In occasione della festa per l’indipendenza del Paese, che ricorre domani, anche Cassis ribadisce il sostegno a Kiev
La vittoria, per l’Ucraina, passa dalla "riconquista" della Crimea. Alla vigilia della festa per l’indipendenza del Paese, che ricorre domani (peraltro nello stesso giorno in cui si contano sei mesi di guerra), il presidente Volodymyr Zelensky infrange il tabù del Cremlino, quel ritorno a casa della penisola annessa dalla Russia nel 2014 che Vladimir Putin considera come un assalto alla madrepatria. Uno scatto d’orgoglio, certo. Ma forse pure qualcosa di più, visti i recenti attacchi a basi e infrastrutture russe dislocate in Crimea.
Insomma, mentre a Mosca pezzi da novanta del regime di Putin sfilano al funerale di Darya Dugina promettendo "nessuna pietà", a Kiev va in scena il secondo summit della Piattaforma per la Crimea, iniziativa lanciata l’anno scorso da Zelensky per sensibilizzare la comunità internazionale a non abbandonare la penisola al suo destino di occupazione russa. Un anno fa, missione quasi impossibile. Oggi, invece, suona tutt’altra musica. Sul palco, seppure virtualmente, si sono alternati oltre 40 tra premier e capi di Stato, tra cui Emmanuel Macron, Olaf Scholz, Justin Trudeau, Mario Draghi, i vertici dell’Unione e il presidente della Confederazione Ignazio Cassis, che ha ribadito il "sostegno incrollabile" della Svizzera in favore di una Crimea ucraina. La questione della penisola contesa è tra le più spinose e spesso è stata citata come il possibile punto di caduta che potrebbe portare Mosca al tavolo dei negoziati.
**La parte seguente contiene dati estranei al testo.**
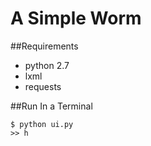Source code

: # A Simple Worm
##Requirements
* python 2.7
* lxml
* requests

##Run In a Terminal
```
$ python ui.py
>> h
```
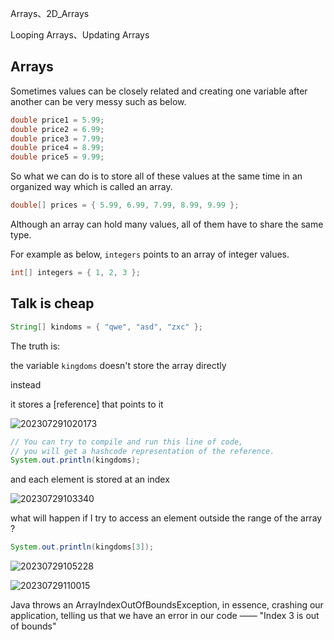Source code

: 
Arrays、2D_Arrays

Looping Arrays、Updating Arrays

## Arrays

Sometimes values can be closely related and creating one variable after another can be very messy such as below.

```java
double price1 = 5.99;
double price2 = 6.99;
double price3 = 7.99;
double price4 = 8.99;
double price5 = 9.99;
```

So what we can do is to store all of these values at the same time in an organized way which is called an array.

```java
double[] prices = { 5.99, 6.99, 7.99, 8.99, 9.99 };
```

Although an array can hold many values, all of them have to share the same type. 

For example as below, `integers` points to an array of integer values.

```java
int[] integers = { 1, 2, 3 };
```

## Talk is cheap

```java
String[] kindoms = { "qwe", "asd", "zxc" };
```

The truth is:

the variable `kingdoms` doesn't store the array directly

instead

it stores a [reference] that points to it

![202307291020173](https://aliyun-oss-lpj.oss-cn-qingdao.aliyuncs.com/images/by-clipboard/202307291020173.png)

```java
// You can try to compile and run this line of code,
// you will get a hashcode representation of the reference.
System.out.println(kingdoms);
```

and each element is stored at an index

![20230729103340](https://aliyun-oss-lpj.oss-cn-qingdao.aliyuncs.com/images/by-clipboard/20230729103340.png)

what will happen if I try to access an element outside the range of the array ?

```java
System.out.println(kingdoms[3]);
```

![20230729105228](https://aliyun-oss-lpj.oss-cn-qingdao.aliyuncs.com/images/by-clipboard/20230729105228.png)

![20230729110015](https://aliyun-oss-lpj.oss-cn-qingdao.aliyuncs.com/images/by-clipboard/20230729110015.png)

Java throws an ArrayIndexOutOfBoundsException, in essence, crashing our application, telling us that we have an error in our code —— "Index 3 is out of bounds"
Il cancelliere tedesco Scholz e il presidente francese Macron sono stati però vaghi: hanno ribadito che Germania e Francia non riconoscono l’annessione della Crimea ma non si sono sbilanciati sul suo futuro. Un po’ come il segretario di Stato Usa Antony Blinken, secondo cui "la Crimea è Ucraina", e il leader turco Erdogan, per il quale "la restituzione della Crimea all’Ucraina, di cui è una parte inseparabile, è essenzialmente un requisito del diritto internazionale". Il presidente del Consiglio italiano uscente Draghi invece ha usato parole più nette, sostenendo che "la lotta per la Crimea fa parte della lotta per la liberazione dell’Ucraina".
E infatti la lotta va avanti. Zelensky ha giurato che se il Cremlino attaccherà proprio nel giorno dell’indipendenza il governo risponderà e sarà una risposta "potente". A Dnipro, nel mentre, le bombe già cadono e, stando al sindaco della città, sono state colpite aree residenziali. L’esercito ucraino dal canto suo mette a frutto gli armamenti ricevuti e per la prima volta avrebbe colpito il palazzo dell’amministrazione filorussa di Donetsk con "pesanti e precisi colpi d’artiglieria". Tre civili sarebbero rimasti uccisi. La tensione, dunque, se possibile sta salendo ancora di più.